No Distrito Federal, em que o financiamento de internet ainda está sendo implementado, estudantes relatam dificuldades, e não só com o acesso. O aplicativo escolhido pela maioria de secretarias de Educação, o Google Classroom, é pesado e não carrega bem em celulares Android mais baratos, segundo os alunos.

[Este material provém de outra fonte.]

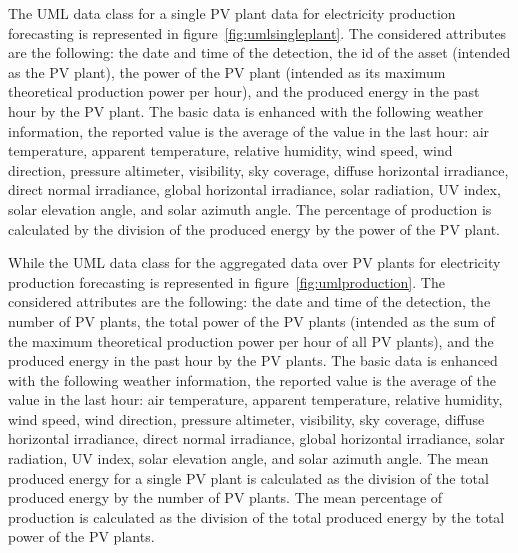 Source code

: The UML data class for a single PV plant data for electricity production forecasting is represented in figure~\ref{fig:umlsingleplant}.
The considered attributes are the following: the date and time of the detection, the id of the asset (intended as the PV plant), the power of the PV plant (intended as its maximum theoretical production power per hour), and the produced energy in the past hour by the PV plant.
The basic data is enhanced with the following weather information, the reported value is the average of the value in the last hour: air temperature, apparent temperature, relative humidity, wind speed, wind direction, pressure altimeter, visibility, sky coverage, diffuse horizontal irradiance, direct normal irradiance, global horizontal irradiance, solar radiation, UV index, solar elevation angle, and solar azimuth angle.
The percentage of production is calculated by the division of the produced energy by the power of the PV plant.

While the UML data class for the aggregated data over PV plants for electricity production forecasting is represented in figure~\ref{fig:umlproduction}.
The considered attributes are the following: the date and time of the detection, the number of PV plants, the total power of the PV plants (intended as the sum of the maximum theoretical production power per hour of all PV plants), and the produced energy in the past hour by the PV plants.
The basic data is enhanced with the following weather information, the reported value is the average of the value in the last hour: air temperature, apparent temperature, relative humidity, wind speed, wind direction, pressure altimeter, visibility, sky coverage, diffuse horizontal irradiance, direct normal irradiance, global horizontal irradiance, solar radiation, UV index, solar elevation angle, and solar azimuth angle.
The mean produced energy for a single PV plant is calculated as the division of the total produced energy by the number of PV plants.
The mean percentage of production is calculated as the division of the total produced energy by the total power of the PV plants.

— A única maneira de abrir era pelo computador, então tinha que dividir computador com a minha mãe em casa. Acabei fazendo os deveres só duas vezes por semana — conta Pedro Vieira Sales, 17, estudante da rede pública no Paranoá, região administrativa de Brasília.

'Crise dentro da crise'

Coordenadora da Campanha Nacional pelo Direito à Educação, Andressa Pellanda explica que problemas históricos da educação brasileira têm sido agravados com a crise. Segundo ela, é importante ainda valorizar os profissionais da educação nesse momento para não prejudicar ainda mais os estudantes.

— Estamos vivendo uma crise dentro da crise. O Ministério da Educação, como representante da União, precisa colaborar técnica e financeiramente com as políticas educacionais. E ele não tem feito nem um, nem outro — critica. — Nesse contexto está inserido o debate do novo Fundeb (Fundo de Manutenção e Desenvolvimento da Educação Básica) , que precisa garantir não só maiores aportes da União, como também que o recurso chegue nas escolas e na garantia dessa estrutura de qualidade. Para isso, é preciso que o Senado Federal siga os avanços conquistados na Câmara dos Deputados.

O GLOBO entrou em contato com o MEC para saber o que a pasta tem feito para auxiliar os estados a fornecer internet aos estudantes mas até a conclusão desta reportagem não obteve resposta.